Meeting minutes
Complex Data Types
https://
erich: Complex Data Types (CDT) is implemented in Jena
… And RDF lists can be turned into CDT arrays.
… CDT is a proposal
… We also need a standardbinary representation of RDF.
… RDF HDT allows query on it.
… They treat all literals as a string, which doesn't work well for a lot of numeric data, but it's very fast.
… Great for huge amounts of data.
… I used it with Apache Arrow that I made.
… HDF5 is use in the scientific world, like an intelligent zip file. Chunks can be compressed, but you can pull out parts.
… I'm putting the guts of HDT into HDF5.
… OpenLink Software won't touch it if it isn't a standard.
… I harvested all of the imaging commons data and it was 90 TB of data, and pulled out all the metadata in a week.
… I'm working on a SOLID project -- Java library that wraps a read/write storage for linked web storage.
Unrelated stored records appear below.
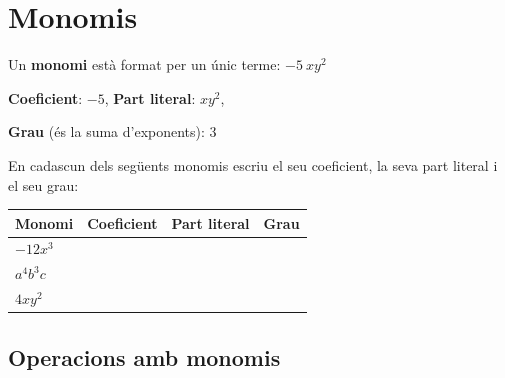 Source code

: \section{Monomis}

\begin{theorybox}


Un \textbf{monomi} està format per un únic terme:   $-5\ xy^2$                 

\textbf{Coeficient}: $-5$,   \textbf{Part literal}: $xy^2$,

\textbf{Grau }(és la suma d'exponents): 3

\vspace{0.75cm}

\end{theorybox}

\vspace{2cm}
\begin{mylist}


\exer \spen En cadascun dels següents monomis escriu el seu coeficient, la seva part literal i el seu grau:

\begin{center}
\renewcommand*{\arraystretch}{1.4}
\begin{longtable}{|p{1.2in}|p{1.1in}|p{1.0in}|p{1.0in}|} \hline 
\rowcolor{lightgray} Monomi & Coeficient & Part literal & Grau \\ \hline 
$-12x^{3} $ &  &  &  \\ \hline 
$a^{4} b^{3} c$ &  &  &  \\ \hline 
$4xy^{2} $ &  &  &  \\ \hline 
\end{longtable}
\end{center}


 \end{mylist}    

 

\subsection{Operacions amb monomis}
… Want to use it for image annotations and displays.
dbooth: Any SPARQL implementatoins of CDT yet?
erich: Only the Jena SPARQLstore.
erich: CDT paper: https://
… also this: https://
… I also suggested allowing JSON paths
dbooth: Community group is a good step toward official W3C working group
erich: Need to remove redundancy in the file
detlef: From a theoretical standpoing, the hierarchical approach in DICOM is the right way to do it
… You have to connect to the UIDs of the entities
https://
erich: The HDT source code is GPL. I'd rather have it MIT or Apache 2 license.
… but it squeezes the data down a lot.
… I doesn't need to be serialized/deserialized. Like a direct memory copy.
… HDF5 is used for a lot of learning models.
… The ordering of the HDT data is not currently usable.
… I'm stuffing HDT data into HDF5.
ADJOURNED